Дьяк прожил на свете много лет и насмотрелся всего. Он знал, что время теперь переходное. Что будет завтра, никому не ведомо. В какую сторону качнуться, куда прислониться?.. Рано еще думать об этом. Но придет день, все станет на место, и осторожный дьяк вылезет из своей норы. А пока сиди, дьяк, на лавке у себя, молчи, дьяк, не гунь!

Кузёмке хотелось расспросить дьяка о том, о другом, но дьяк прятался от него, и пребывал Кузёмка в неведении. Не у князя Ивана было спрашивать теперь: хвор лежал князь Иван, шубой укрытый на лавке у себя; дергало его и трясло с той холодной ночи, как в одном кафтане добрался он наконец до Чертолья после целого дня езды, ходьбы, тревоги, безнадежности, сменяемой надеждой, и надежды, заглушаемой душевной тоской. С недолгий час проспал он тогда, повалившись на лавку, и уже спустя час проснулся в жару и удушье. Он засыпал и просыпался, вскакивая с лавки, смутно соображая, что нужно что-то сделать, не довершенное накануне, но снова валился на лавку, забыв обо всем. В комнату к нему входили и выходили — не то Кузёмка, не то Матренка, — князь Иван и сам Кузёмку кликал… Но, когда Кузёмка, все бросив, бежал в хоромы и, чуть ступая, подходил к князю Ивану, к изголовью его, больной отворачивался, с его пересмякших уст слетали странные слова; Кузёмке не понять было, какая болезнь томит князя Ивана и что надо сделать, чтобы помочь ему.

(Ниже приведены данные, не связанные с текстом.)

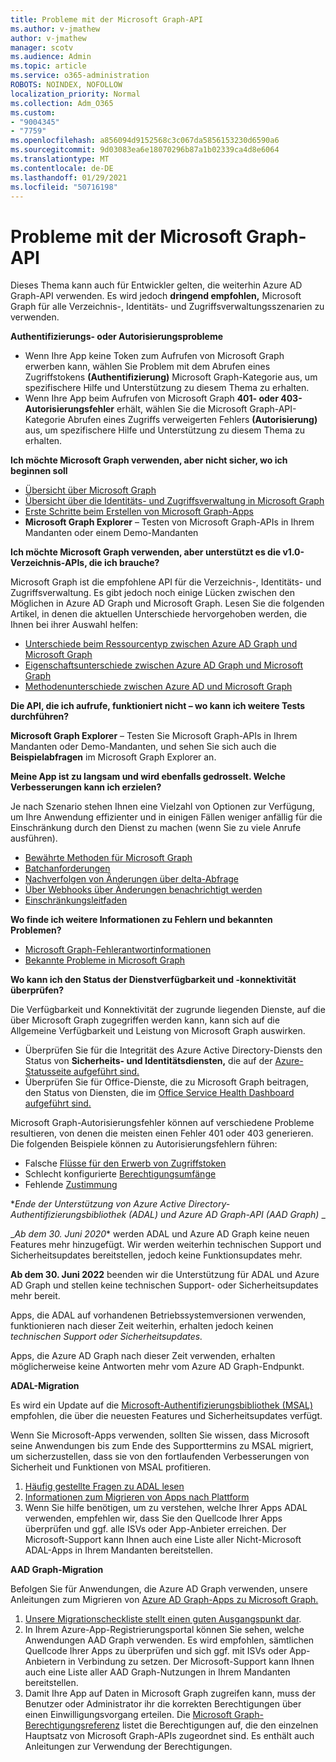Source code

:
 ```yaml
---
title: Probleme mit der Microsoft Graph-API
ms.author: v-jmathew
author: v-jmathew
manager: scotv
ms.audience: Admin
ms.topic: article
ms.service: o365-administration
ROBOTS: NOINDEX, NOFOLLOW
localization_priority: Normal
ms.collection: Adm_O365
ms.custom:
- "9004345"
- "7759"
ms.openlocfilehash: a856094d9152568c3c067da5856153230d6590a6
ms.sourcegitcommit: 9d03083ea6e18070296b87a1b02339ca4d8e6064
ms.translationtype: MT
ms.contentlocale: de-DE
ms.lasthandoff: 01/29/2021
ms.locfileid: "50716198"
---
```

# <a name="microsoft-graph-api-issues"></a>Probleme mit der Microsoft Graph-API

Dieses Thema kann auch für Entwickler gelten, die weiterhin Azure AD Graph-API verwenden. Es wird jedoch **dringend empfohlen,** Microsoft Graph für alle Verzeichnis-, Identitäts- und Zugriffsverwaltungsszenarien zu verwenden.

**Authentifizierungs- oder Autorisierungsprobleme**

- Wenn Ihre  App keine Token zum Aufrufen von Microsoft Graph erwerben kann, wählen Sie Problem mit dem Abrufen eines Zugriffstokens **(Authentifizierung)** Microsoft Graph-Kategorie aus, um spezifischere Hilfe und Unterstützung zu diesem Thema zu erhalten.
- Wenn Ihre App beim Aufrufen von Microsoft Graph **401- oder 403-Autorisierungsfehler** erhält, wählen Sie die Microsoft Graph-API-Kategorie Abrufen eines Zugriffs verweigerten Fehlers **(Autorisierung)** aus, um spezifischere Hilfe und Unterstützung zu diesem Thema zu erhalten.

**Ich möchte Microsoft Graph verwenden, aber nicht sicher, wo ich beginnen soll**

- [Übersicht über Microsoft Graph](https://docs.microsoft.com/graph/overview)
- [Übersicht über die Identitäts- und Zugriffsverwaltung in Microsoft Graph](https://docs.microsoft.com/graph/azuread-identity-access-management-concept-overview)
- [Erste Schritte beim Erstellen von Microsoft Graph-Apps](https://docs.microsoft.com/graph/)
- **Microsoft Graph Explorer** – Testen von Microsoft Graph-APIs in Ihrem Mandanten oder einem Demo-Mandanten

**Ich möchte Microsoft Graph verwenden, aber unterstützt es die v1.0-Verzeichnis-APIs, die ich brauche?**

Microsoft Graph ist die empfohlene API für die Verzeichnis-, Identitäts- und Zugriffsverwaltung. Es gibt jedoch noch einige Lücken zwischen den Möglichen in Azure AD Graph und Microsoft Graph. Lesen Sie die folgenden Artikel, in denen die aktuellen Unterschiede hervorgehoben werden, die Ihnen bei ihrer Auswahl helfen:

- [Unterschiede beim Ressourcentyp zwischen Azure AD Graph und Microsoft Graph](https://docs.microsoft.com/graph/migrate-azure-ad-graph-resource-differences)
- [Eigenschaftsunterschiede zwischen Azure AD Graph und Microsoft Graph](https://docs.microsoft.com/graph/migrate-azure-ad-graph-property-differences)
- [Methodenunterschiede zwischen Azure AD und Microsoft Graph](https://docs.microsoft.com/graph/migrate-azure-ad-graph-method-differences)

**Die API, die ich aufrufe, funktioniert nicht – wo kann ich weitere Tests durchführen?**

**Microsoft Graph Explorer** – Testen Sie Microsoft Graph-APIs in Ihrem Mandanten oder Demo-Mandanten, und sehen Sie sich auch die **Beispielabfragen** im Microsoft Graph Explorer an.

**Meine App ist zu langsam und wird ebenfalls gedrosselt. Welche Verbesserungen kann ich erzielen?**

Je nach Szenario stehen Ihnen eine Vielzahl von Optionen zur Verfügung, um Ihre Anwendung effizienter und in einigen Fällen weniger anfällig für die Einschränkung durch den Dienst zu machen (wenn Sie zu viele Anrufe ausführen).

- [Bewährte Methoden für Microsoft Graph](https://docs.microsoft.com/graph/best-practices-concept)
- [Batchanforderungen](https://docs.microsoft.com/graph/json-batching)
- [Nachverfolgen von Änderungen über delta-Abfrage](https://docs.microsoft.com/graph/delta-query-overview)
- [Über Webhooks über Änderungen benachrichtigt werden](https://docs.microsoft.com/graph/webhooks)
- [Einschränkungsleitfaden](https://docs.microsoft.com/graph/throttling)

**Wo finde ich weitere Informationen zu Fehlern und bekannten Problemen?**

- [Microsoft Graph-Fehlerantwortinformationen](https://docs.microsoft.com/graph/errors)
- [Bekannte Probleme in Microsoft Graph](https://docs.microsoft.com/graph/known-issues)

**Wo kann ich den Status der Dienstverfügbarkeit und -konnektivität überprüfen?**

Die Verfügbarkeit und Konnektivität der zugrunde liegenden Dienste, auf die über Microsoft Graph zugegriffen werden kann, kann sich auf die Allgemeine Verfügbarkeit und Leistung von Microsoft Graph auswirken.

- Überprüfen Sie für die Integrität des Azure Active Directory-Diensts den Status von **Sicherheits- und Identitätsdiensten,** die auf der [Azure-Statusseite aufgeführt sind.](https://azure.microsoft.com/status/)
- Überprüfen Sie für Office-Dienste, die zu Microsoft Graph beitragen, den Status von Diensten, die im [Office Service Health Dashboard aufgeführt sind.](https://portal.office.com/adminportal/home#/servicehealth)

Microsoft Graph-Autorisierungsfehler können auf verschiedene Probleme resultieren, von denen die meisten einen Fehler 401 oder 403 generieren. Die folgenden Beispiele können zu Autorisierungsfehlern führen:

- Falsche [Flüsse für den Erwerb von Zugriffstoken](https://docs.microsoft.com/azure/active-directory/develop/active-directory-authentication-scenarios)
- Schlecht konfigurierte [Berechtigungsumfänge](https://docs.microsoft.com/azure/active-directory/develop/active-directory-v2-scopes)
- Fehlende [Zustimmung](https://docs.microsoft.com/azure/active-directory/develop/active-directory-devhowto-multi-tenant-overview#understanding-user-and-admin-consent)

**_Ende der Unterstützung von Azure Active Directory-Authentifizierungsbibliothek (ADAL) und Azure AD Graph-API (AAD Graph)_* _

_*Ab dem 30. Juni 2020** werden ADAL und Azure AD Graph keine neuen Features mehr hinzugefügt. Wir werden weiterhin technischen Support und Sicherheitsupdates bereitstellen, jedoch keine Funktionsupdates mehr.

**Ab dem 30. Juni 2022** beenden wir die Unterstützung für ADAL und Azure AD Graph und stellen keine technischen Support- oder Sicherheitsupdates mehr bereit.

Apps, die ADAL auf vorhandenen Betriebssystemversionen verwenden, funktionieren nach dieser Zeit weiterhin, erhalten jedoch keinen *technischen Support oder Sicherheitsupdates.*

Apps, die Azure AD Graph nach dieser Zeit verwenden, erhalten möglicherweise keine Antworten mehr vom Azure AD Graph-Endpunkt.

**ADAL-Migration**

Es wird ein Update auf die [Microsoft-Authentifizierungsbibliothek (MSAL)](https://docs.microsoft.com/azure/active-directory/develop/v2-overview) empfohlen, die über die neuesten Features und Sicherheitsupdates verfügt.

Wenn Sie Microsoft-Apps verwenden, sollten Sie wissen, dass Microsoft seine Anwendungen bis zum Ende des Supporttermins zu MSAL migriert, um sicherzustellen, dass sie von den fortlaufenden Verbesserungen von Sicherheit und Funktionen von MSAL profitieren.

1. [Häufig gestellte Fragen zu ADAL lesen](https://docs.microsoft.com/azure/active-directory/develop/msal-migration#frequently-asked-questions-faq)
2. [Informationen zum Migrieren von Apps nach Plattform](https://docs.microsoft.com/azure/active-directory/develop/msal-migration#frequently-asked-questions-faq)
3. Wenn Sie hilfe benötigen, um zu verstehen, welche Ihrer Apps ADAL verwenden, empfehlen wir, dass Sie den Quellcode Ihrer Apps überprüfen und ggf. alle ISVs oder App-Anbieter erreichen. Der Microsoft-Support kann Ihnen auch eine Liste aller Nicht-Microsoft ADAL-Apps in Ihrem Mandanten bereitstellen.

**AAD Graph-Migration**

Befolgen Sie für Anwendungen, die Azure AD Graph verwenden, unsere Anleitungen zum Migrieren von [Azure AD Graph-Apps zu Microsoft Graph.](https://docs.microsoft.com/graph/migrate-azure-ad-graph-overview)

1. [Unsere Migrationscheckliste stellt einen guten Ausgangspunkt dar](https://docs.microsoft.com/graph/migrate-azure-ad-graph-planning-checklist).
2. In Ihrem Azure-App-Registrierungsportal können Sie sehen, welche Anwendungen AAD Graph verwenden. Es wird empfohlen, sämtlichen Quellcode Ihrer Apps zu überprüfen und sich ggf. mit ISVs oder App-Anbietern in Verbindung zu setzen. Der Microsoft-Support kann Ihnen auch eine Liste aller AAD Graph-Nutzungen in Ihrem Mandanten bereitstellen.
3. Damit Ihre App auf Daten in Microsoft Graph zugreifen kann, muss der Benutzer oder Administrator ihr die korrekten Berechtigungen über einen Einwilligungsvorgang erteilen. Die [Microsoft Graph-Berechtigungsreferenz](https://docs.microsoft.com/graph/permissions-reference) listet die Berechtigungen auf, die den einzelnen Hauptsatz von Microsoft Graph-APIs zugeordnet sind. Es enthält auch Anleitungen zur Verwendung der Berechtigungen.
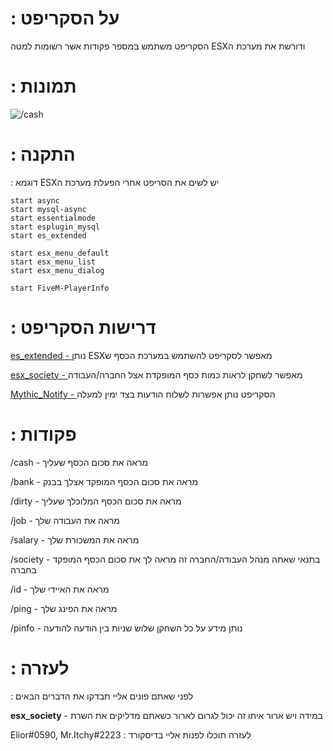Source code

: # : על הסקריפט 

הסקריפט משתמש במספר פקודות אשר רשומות למטה
ESXודורשת את מערכת ה

# : תמונות

![/cash](https://i.ibb.co/Yc8fYwL/Capture.png) 

# : התקנה

 : דוגמא ESXיש לשים את הסריפט אחרי הפעלת מערכת ה

```
start async
start mysql-async
start essentialmode
start esplugin_mysql
start es_extended

start esx_menu_default
start esx_menu_list
start esx_menu_dialog

start FiveM-PlayerInfo
```

# : דרישות הסקריפט

[es_extended - ](https://github.com/esx-framework/es_extended) נותן ESXמאפשר לסקריפט להשתמש במערכת הכסף ש

[esx_society - ](https://github.com/esx-framework/esx_society) מאפשר לשחקן לראות כמות כסף המופקדת אצל החברה/העבודה

[Mythic_Notify - ](https://github.com/JayMontana36/mythic_notify) הסקריפט נותן אפשרות לשלוח הודעות בצד ימין למעלה

# : פקודות

/cash - מראה את סכום הכסף שעליך

/bank - מראה את סכום הכסף המופקד אצלך בבנק

/dirty - מראה את סכום הכסף המלוכלך שעליך

/job - מראה את העבודה שלך

/salary - מראה את המשכורת שלך

/society - בתנאי שאתה מנהל העבודה/החברה זה מראה לך את סכום הכסף המופקד בחברה

/id - מראה את האיידי שלך

/ping - מראה את הפינג שלך
            
/pinfo - נותן מידע על כל השחקן שלוש שניות בין הודעה להודעה 

# : לעזרה

: לפני שאתם פונים אליי תבדקו את הדברים הבאים

**esx_society** - במידה ויש ארור איתו זה יכול לגרום לארור כשאתם מדליקים את השרת

Elior#0590, Mr.Itchy#2223  : לעזרה תוכלו לפנות אליי בדיסקורד
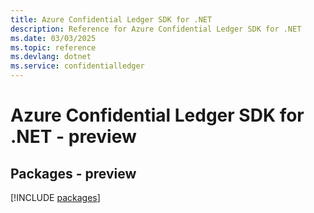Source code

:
 ```yaml
---
title: Azure Confidential Ledger SDK for .NET
description: Reference for Azure Confidential Ledger SDK for .NET
ms.date: 03/03/2025
ms.topic: reference
ms.devlang: dotnet
ms.service: confidentialledger
---
```

# Azure Confidential Ledger SDK for .NET - preview
## Packages - preview
[!INCLUDE [packages](confidential-ledger-index.md)]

Но Антонидка знала, что надо делать. Она вопила на всю поварню, выбегала на двор, гнала Кузёмку за колдуном Арефой немедля и требовала, чтобы гонца снарядили в Горицы с извещением к инокине Геласии — к матушке-княгине Алене Васильевне. Кузёмка оглох от Антонидкиного крика и, не стерпев больше, вышел за ворота, но пошел не к Арефе на Козиху, а к аптекарю на Солянку. «Лечба немчинова помогла князю, — раздумывая Кузёмка, продираясь сквозь пыльные вихри, хлеставшие ему в лицо мусором подзаборным, соломой с застрех, стружкой и тряпкой. — Была князю от Пятуньки рана, и было князю от немчина исцеление. Авось не сплошает немчин и на сей раз, выгонит из князя болезнь лекарственным зельем, мазью или чем…» И, так размышляя, добрел Кузёмка до Солянки, до двора Аристотелева, и стал бить кулаком в ворота.